▶ _Requirement_
Search the records for "below" and copy each line that holds it.

▶ _Records for the exercise_
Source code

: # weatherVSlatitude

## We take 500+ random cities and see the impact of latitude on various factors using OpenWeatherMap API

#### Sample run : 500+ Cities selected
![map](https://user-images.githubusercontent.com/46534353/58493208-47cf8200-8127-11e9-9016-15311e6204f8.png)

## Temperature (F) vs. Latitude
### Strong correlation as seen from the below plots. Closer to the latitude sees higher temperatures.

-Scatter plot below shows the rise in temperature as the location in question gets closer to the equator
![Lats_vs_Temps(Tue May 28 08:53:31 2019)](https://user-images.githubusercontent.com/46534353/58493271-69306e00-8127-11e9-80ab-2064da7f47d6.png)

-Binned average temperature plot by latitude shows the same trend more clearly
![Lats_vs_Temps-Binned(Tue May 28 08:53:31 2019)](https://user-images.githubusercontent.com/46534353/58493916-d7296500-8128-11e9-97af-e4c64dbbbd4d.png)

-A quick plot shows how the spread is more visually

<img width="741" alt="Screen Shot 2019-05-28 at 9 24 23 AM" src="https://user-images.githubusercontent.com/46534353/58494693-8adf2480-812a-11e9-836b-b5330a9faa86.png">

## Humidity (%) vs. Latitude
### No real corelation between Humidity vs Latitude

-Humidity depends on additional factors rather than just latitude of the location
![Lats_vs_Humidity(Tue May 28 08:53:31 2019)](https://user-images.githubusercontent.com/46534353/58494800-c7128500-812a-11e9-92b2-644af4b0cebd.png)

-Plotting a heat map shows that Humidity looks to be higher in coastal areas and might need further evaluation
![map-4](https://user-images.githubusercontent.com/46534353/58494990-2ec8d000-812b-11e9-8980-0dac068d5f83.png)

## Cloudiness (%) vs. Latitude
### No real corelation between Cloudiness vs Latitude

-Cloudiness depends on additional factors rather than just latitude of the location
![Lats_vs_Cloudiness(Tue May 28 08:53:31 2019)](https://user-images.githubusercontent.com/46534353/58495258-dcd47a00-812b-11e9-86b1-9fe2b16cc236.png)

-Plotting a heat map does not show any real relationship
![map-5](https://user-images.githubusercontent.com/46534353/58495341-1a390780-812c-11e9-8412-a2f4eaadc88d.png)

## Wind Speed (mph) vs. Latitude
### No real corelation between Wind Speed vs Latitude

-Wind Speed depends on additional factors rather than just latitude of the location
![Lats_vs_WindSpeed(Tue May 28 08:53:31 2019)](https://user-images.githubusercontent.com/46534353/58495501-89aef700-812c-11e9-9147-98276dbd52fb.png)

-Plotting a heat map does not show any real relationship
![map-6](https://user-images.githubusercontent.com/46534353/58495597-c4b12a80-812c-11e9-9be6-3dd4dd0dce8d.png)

▶ _Task solution_
### Strong correlation as seen from the below plots. Closer to the latitude sees higher temperatures.
-Scatter plot below shows the rise in temperature as the location in question gets closer to the equator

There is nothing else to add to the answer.